Omit all pictures. Print the remaining lines exactly, from the start of the data through the line containing "The setup is".

PROVIDED RECORDS
########

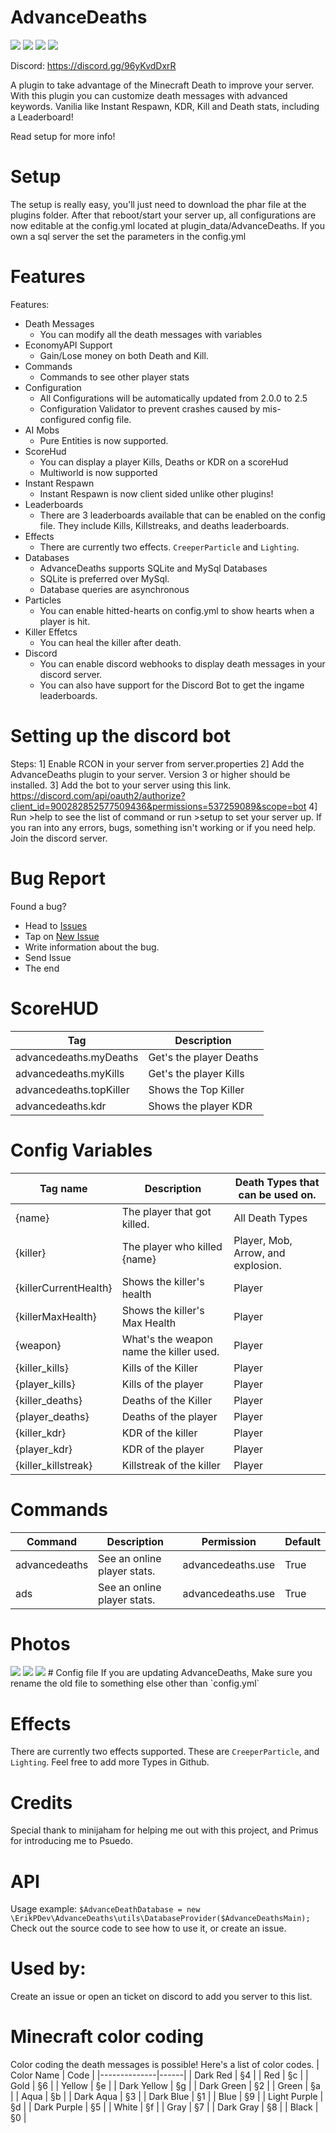 # AdvanceDeaths
[![](https://poggit.pmmp.io/shield.state/AdvanceDeaths)](https://poggit.pmmp.io/p/AdvanceDeaths) [![](https://poggit.pmmp.io/shield.dl.total/AdvanceDeaths)](https://poggit.pmmp.io/p/AdvanceDeaths) [![](https://poggit.pmmp.io/shield.dl/AdvanceDeaths)](https://poggit.pmmp.io/p/AdvanceDeaths) [![](https://poggit.pmmp.io/shield.api/AdvanceDeaths)](https://poggit.pmmp.io/p/AdvanceDeaths)

Discord: https://discord.gg/96yKvdDxrR

A plugin to take advantage of the Minecraft Death to improve your server.
With this plugin you can customize death messages with advanced keywords.
Vanilia like Instant Respawn, KDR, Kill and Death stats, including a Leaderboard!

Read setup for more info!

# Setup
The setup is really easy, you'll just need to download the phar file at the plugins folder.
After that reboot/start your server up, all configurations are now editable at the config.yml located at plugin_data/AdvanceDeaths. 
If you own a sql server the set the parameters in the config.yml

# Features
Features:
* Death Messages
  * You can modify all the death messages with variables
* EconomyAPI Support
  * Gain/Lose money on both Death and Kill.
* Commands
  * Commands to see other player stats
* Configuration
  * All Configurations will be automatically updated from 2.0.0 to 2.5
  * Configuration Validator to prevent crashes caused by mis-configured config file.
* AI Mobs
  * Pure Entities is now supported.
* ScoreHud
  * You can display a player Kills, Deaths or KDR on a scoreHud
  * Multiworld is now supported
* Instant Respawn
  * Instant Respawn is now client sided unlike other plugins!
* Leaderboards
  * There are 3 leaderboards available that can be enabled on the config file. They include Kills, Killstreaks, and deaths leaderboards.
* Effects
  * There are currently two effects. `CreeperParticle` and `Lighting`.
* Databases
  * AdvanceDeaths supports SQLite and MySql Databases
  * SQLite is preferred over MySql.
  * Database queries are asynchronous
* Particles
  * You can enable hitted-hearts on config.yml to show hearts when a player is hit.
* Killer Effetcs
  * You can heal the killer after death.
* Discord
  * You can enable discord webhooks to display death messages in your discord server.
  * You can also have support for the Discord Bot to get the ingame leaderboards.

# Setting up the discord bot
Steps:
1] Enable RCON in your server from server.properties
2] Add the AdvanceDeaths plugin to your server. Version 3 or higher should be installed.
3] Add the bot to your server using this link. https://discord.com/api/oauth2/authorize?client_id=900282852577509436&permissions=537259089&scope=bot
4] Run >help to see the list of command or run >setup to set your server up.
If you ran into any errors, bugs, something isn't working or if you need help.
Join the discord server.

# Bug Report
Found a bug?
- Head to [Issues](https://github.com/ErikPDev/AdvanceDeaths/issues)
- Tap on [New Issue](https://github.com/ErikPDev/AdvanceDeaths/issues/new)
- Write information about the bug.
- Send Issue
- The end

# ScoreHUD
| Tag                     | Description             |
|-------------------------|-------------------------|
| advancedeaths.myDeaths  | Get's the player Deaths |
| advancedeaths.myKills   | Get's the player Kills  |
| advancedeaths.topKiller | Shows the Top Killer    |
| advancedeaths.kdr       | Shows the player KDR    |

# Config Variables
| Tag name              | Description                             | Death Types that can be used on.   |
|-----------------------|-----------------------------------------|------------------------------------|
| {name}                | The player that got killed.             | All Death Types                    |
| {killer}              | The player who killed {name}            | Player, Mob, Arrow, and explosion. |
| {killerCurrentHealth} | Shows the killer's health               | Player                             |
| {killerMaxHealth}     | Shows the killer's Max Health           | Player                             |
| {weapon}              | What's the weapon name the killer used. | Player                             |
| {killer_kills}        | Kills of the Killer                     | Player                             |
| {player_kills}        | Kills of the player                     | Player                             |
| {killer_deaths}       | Deaths of the Killer                    | Player                             |
| {player_deaths}       | Deaths of the player                    | Player                             |
| {killer_kdr}          | KDR of the killer                       | Player                             |
| {player_kdr}          | KDR of the player                       | Player                             |
| {killer_killstreak}   | Killstreak of the killer                | Player                             |

# Commands
| Command       | Description                 | Permission        | Default |
|---------------|-----------------------------|-------------------|---------|
| advancedeaths | See an online player stats. | advancedeaths.use | True    |
| ads           | See an online player stats. | advancedeaths.use | True    |
# Photos
<img src="https://github.com/ErikPDev/AdvanceDeaths/raw/master/assets/FloatingText.png">
<img src="https://github.com/ErikPDev/AdvanceDeaths/raw/master/assets/ScoreBoard.png">
<img src="https://github.com/ErikPDev/AdvanceDeaths/raw/master/assets/Form.png">
# Config file
If you are updating AdvanceDeaths, Make sure you rename the old file to something else other than `config.yml`

# Effects
There are currently two effects supported.
These are `CreeperParticle`, and `Lighting`. 
Feel free to add more Types in Github.

# Credits
Special thank to minijaham for helping me out with this project, and Primus for introducing me to Psuedo.

# API
Usage example:
`$AdvanceDeathDatabase = new \ErikPDev\AdvanceDeaths\utils\DatabaseProvider($AdvanceDeathsMain);`
Check out the source code to see how to use it, or create an issue.

# Used by:
Create an issue or open an ticket on discord to add you server to this list.

# Minecraft color coding
Color coding the death messages is possible!
Here's a list of color codes.
| Color Name   | Code |
|--------------|------|
| Dark Red     | §4   |
| Red          | §c   |
| Gold         | §6   |
| Yellow       | §e   |
| Dark Yellow  | §g   |
| Dark Green   | §2   |
| Green        | §a   |
| Aqua         | §b   |
| Dark Aqua    | §3   |
| Dark Blue    | §1   |
| Blue         | §9   |
| Light Purple | §d   |
| Dark Purple  | §5   |
| White        | §f   |
| Gray         | §7   |
| Dark Gray    | §8   |
| Black        | §0   |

########

RESULT OF THIS TASK
 # AdvanceDeaths
[![](https://poggit.pmmp.io/shield.state/AdvanceDeaths)](https://poggit.pmmp.io/p/AdvanceDeaths) [![](https://poggit.pmmp.io/shield.dl.total/AdvanceDeaths)](https://poggit.pmmp.io/p/AdvanceDeaths) [![](https://poggit.pmmp.io/shield.dl/AdvanceDeaths)](https://poggit.pmmp.io/p/AdvanceDeaths) [![](https://poggit.pmmp.io/shield.api/AdvanceDeaths)](https://poggit.pmmp.io/p/AdvanceDeaths)

Discord: https://discord.gg/96yKvdDxrR

A plugin to take advantage of the Minecraft Death to improve your server.
With this plugin you can customize death messages with advanced keywords.
Vanilia like Instant Respawn, KDR, Kill and Death stats, including a Leaderboard!

Read setup for more info!

# Setup
The setup is really easy, you'll just need to download the phar file at the plugins folder.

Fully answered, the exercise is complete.